**WHAT THE TASK REQUIRES**
Only the lines from the one containing "### Bem vindo" through the end of the material are to be echoed, each exactly as it appears.
[Opening DATA SECTION section]
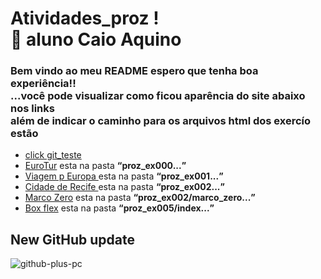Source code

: # Atividades_proz ! <br>🚀 aluno Caio Aquino 
### Bem vindo ao meu README espero que tenha boa experiência!! <br> ...você pode visualizar como ficou aparência do site abaixo nos links <br>além de indicar o caminho para os arquivos html dos exercío estão
+ <a href="https://caioaquino29.github.io/atividades_proz/git_teste/index.html" target="blank" rel="next" >click git_teste</a>
+ <a href="https://caioaquino29.github.io/atividades_proz/proz_ex000/index.html">EuroTur</a> <span>esta na pasta <strong><q>proz_ex000...</q></strong></span>
+ <a href="https://caioaquino29.github.io/atividades_proz/proz_ex001/index.html">Viagem p Europa </a> <span>esta na pasta <strong><q>proz_ex001...</q></strong></span>
+ <a href="https://caioaquino29.github.io/atividades_proz/proz_ex002/index.html">Cidade de Recife  </a> <span>esta na pasta <strong><q>proz_ex002...</q></strong></span>
+ <a href="https://caioaquino29.github.io/atividades_proz/proz_ex002/marco_zero/marco_zero.html">Marco Zero</a> <span>esta na pasta <strong><q>proz_ex002/marco_zero...</q></strong></span>
+ <a href="https://caioaquino29.github.io/atividades_proz/proz_ex005/index.html">Box flex</a> <span>esta na pasta <strong><q>proz_ex005/index...</q></strong></span>


## New GitHub update

![github-plus-pc](https://github.com/caioaquino29/atividades_proz/assets/115197086/00261322-eb4f-4957-bebb-f18d50fc034c)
[Closing DATA SECTION section]
**RESPONSE TO THE EXERCISE**
### Bem vindo ao meu README espero que tenha boa experiência!! <br> ...você pode visualizar como ficou aparência do site abaixo nos links <br>além de indicar o caminho para os arquivos html dos exercío estão
+ <a href="https://caioaquino29.github.io/atividades_proz/git_teste/index.html" target="blank" rel="next" >click git_teste</a>
+ <a href="https://caioaquino29.github.io/atividades_proz/proz_ex000/index.html">EuroTur</a> <span>esta na pasta <strong><q>proz_ex000...</q></strong></span>
+ <a href="https://caioaquino29.github.io/atividades_proz/proz_ex001/index.html">Viagem p Europa </a> <span>esta na pasta <strong><q>proz_ex001...</q></strong></span>
+ <a href="https://caioaquino29.github.io/atividades_proz/proz_ex002/index.html">Cidade de Recife  </a> <span>esta na pasta <strong><q>proz_ex002...</q></strong></span>
+ <a href="https://caioaquino29.github.io/atividades_proz/proz_ex002/marco_zero/marco_zero.html">Marco Zero</a> <span>esta na pasta <strong><q>proz_ex002/marco_zero...</q></strong></span>
+ <a href="https://caioaquino29.github.io/atividades_proz/proz_ex005/index.html">Box flex</a> <span>esta na pasta <strong><q>proz_ex005/index...</q></strong></span>


## New GitHub update

![github-plus-pc](https://github.com/caioaquino29/atividades_proz/assets/115197086/00261322-eb4f-4957-bebb-f18d50fc034c)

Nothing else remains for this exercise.